He hesitated and she saw a small smile flit across his face, and she had the horrible thought,
He’s enjoying this.
“It seems to me that I’m going to have to prove my love to you,” he said. Still smiling, almost grinning.
“You don’t have to prove anything to me.”
His voice sounded smug. “You’re wrong. Completely wrong. I might even say
dead
wrong, but I wouldn’t want to give you an inaccurate impression.”
Ashley took a sharp, deep breath and realized nothing was going the way she’d hoped it would, then lifted her right hand to her hair, pushing it back from her face twice. This was the signal for her father to inject himself. Out of the corner of her eye, she saw him bolt from his seat at the bar and cross the small restaurant in three huge strides. As planned, he stood at the table, blocking O’Connell from rising from the booth.
“I don’t think you are listening to her,” Scott said. He spoke quietly, but with a cold forcefulness that he used on reluctant students.
O’Connell kept his eyes on Ashley.
“So, you thought you needed help?” he asked.
She nodded.
He slowly pivoted in his seat and looked up at Scott, as if measuring him.
“Hello, Professor,” he said calmly. “Won’t you have a seat?”
Hope quietly watched Sally as she worked on the
New York Times
crossword puzzle left over from the previous Sunday. She never worked in pencil, tapping her pen against her front teeth, before finally committing letters to blocks and slowly, steadily filling in the blank spaces. The silences that she had become accustomed to, Hope thought, were growing even more frequent. She looked over at Sally and wondered what was making her so unhappy.
“Sally, don’t you think we should talk about this guy that Ashley seems to have taken up with?”
Sally lifted her head when she heard Hope’s question. She had been about to write down the answer to 7 ACROSS, four letters, the clue being
Murderous Clown
and the word being
Gacy.
She hesitated. “I don’t know what there is to talk about. Scott should be able to handle this with Ashley. I’m hoping that he’ll call sometime this evening and say it’s all straightened out.
Finito.
Kaput. On with everything else. We’re just out our share of the five grand.”
“You’re not afraid that this guy might be worse than we think?”
Sally shrugged. “He sounds to me like a nasty guy, sure. But Scott is pretty capable at dealing with college students, so my guess is, he’s out of Ashley’s life any minute now.”
Hope framed her next question carefully. “In your experience, like in divorce cases and domestic disputes, are people bought off that easily?”
She knew that the answer was no and that on far more than a few occasions she had listened to Sally as she had vented at the dinner table, or even in bed later, over the pigheadedness of clients and their families.
“Well,” Sally said with a lack of urgency that infuriated Hope, “I think we should just wait and see. No use in preparing for a problem that we don’t know exists.”

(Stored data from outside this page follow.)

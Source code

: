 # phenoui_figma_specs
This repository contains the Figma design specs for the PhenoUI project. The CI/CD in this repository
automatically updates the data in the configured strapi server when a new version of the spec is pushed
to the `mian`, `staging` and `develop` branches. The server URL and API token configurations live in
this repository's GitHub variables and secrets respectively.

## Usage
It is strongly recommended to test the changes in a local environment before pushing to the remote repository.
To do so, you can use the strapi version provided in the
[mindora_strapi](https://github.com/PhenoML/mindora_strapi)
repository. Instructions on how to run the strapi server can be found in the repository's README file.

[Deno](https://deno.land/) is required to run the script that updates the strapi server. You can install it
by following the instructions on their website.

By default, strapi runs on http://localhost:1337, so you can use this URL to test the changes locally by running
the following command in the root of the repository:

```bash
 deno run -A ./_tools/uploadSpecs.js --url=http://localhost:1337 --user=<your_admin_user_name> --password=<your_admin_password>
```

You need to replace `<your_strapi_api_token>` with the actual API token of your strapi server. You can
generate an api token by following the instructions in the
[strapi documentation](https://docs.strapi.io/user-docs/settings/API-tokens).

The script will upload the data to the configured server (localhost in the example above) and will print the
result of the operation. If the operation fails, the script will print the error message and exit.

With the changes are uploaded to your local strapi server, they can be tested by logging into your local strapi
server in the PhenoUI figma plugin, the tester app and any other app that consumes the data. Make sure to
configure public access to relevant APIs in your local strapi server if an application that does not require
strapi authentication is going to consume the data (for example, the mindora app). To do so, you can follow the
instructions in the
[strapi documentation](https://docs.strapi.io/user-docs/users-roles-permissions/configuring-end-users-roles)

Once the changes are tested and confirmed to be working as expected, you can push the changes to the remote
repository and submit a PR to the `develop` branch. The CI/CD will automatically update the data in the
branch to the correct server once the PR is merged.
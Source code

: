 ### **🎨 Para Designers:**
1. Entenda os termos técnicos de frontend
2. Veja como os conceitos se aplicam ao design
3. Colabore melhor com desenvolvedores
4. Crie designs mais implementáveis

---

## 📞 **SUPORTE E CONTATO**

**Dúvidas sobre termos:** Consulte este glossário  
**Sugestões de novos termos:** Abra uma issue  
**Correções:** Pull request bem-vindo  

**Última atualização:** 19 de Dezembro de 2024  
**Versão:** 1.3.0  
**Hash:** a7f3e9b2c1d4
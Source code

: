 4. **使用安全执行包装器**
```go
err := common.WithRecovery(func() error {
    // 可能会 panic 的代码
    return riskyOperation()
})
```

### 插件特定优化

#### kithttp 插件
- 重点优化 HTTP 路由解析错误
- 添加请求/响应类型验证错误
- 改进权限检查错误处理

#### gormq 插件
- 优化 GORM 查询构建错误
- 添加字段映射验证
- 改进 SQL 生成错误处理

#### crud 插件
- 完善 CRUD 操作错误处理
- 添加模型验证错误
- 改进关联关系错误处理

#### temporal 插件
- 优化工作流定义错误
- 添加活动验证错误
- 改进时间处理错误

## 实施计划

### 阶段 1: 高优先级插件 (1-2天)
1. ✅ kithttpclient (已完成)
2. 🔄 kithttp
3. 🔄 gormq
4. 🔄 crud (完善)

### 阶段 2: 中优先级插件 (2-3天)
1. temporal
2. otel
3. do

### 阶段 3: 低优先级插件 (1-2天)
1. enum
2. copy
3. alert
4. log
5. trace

Hope shook her head. She couldn’t help herself. “That’s the damn stupidest thing I’ve heard in some time,” she replied, her voice rising slightly. “We don’t know if a storm is going to hit, so why buy candles, batteries, and extra food? We don’t know that we’re going to get the flu, so why get a shot?”
Sally put down the crossword puzzle. “Okay,” she said, irritation creeping into her own words, “precisely what sort of batteries would you like to buy? What sort of inoculation is out there?”
Hope looked across at her partner of so many years and thought how little she really knew about Sally and about herself. They lived in a world where normal was defined differently, and Hope thought sometimes it was nothing but minefields.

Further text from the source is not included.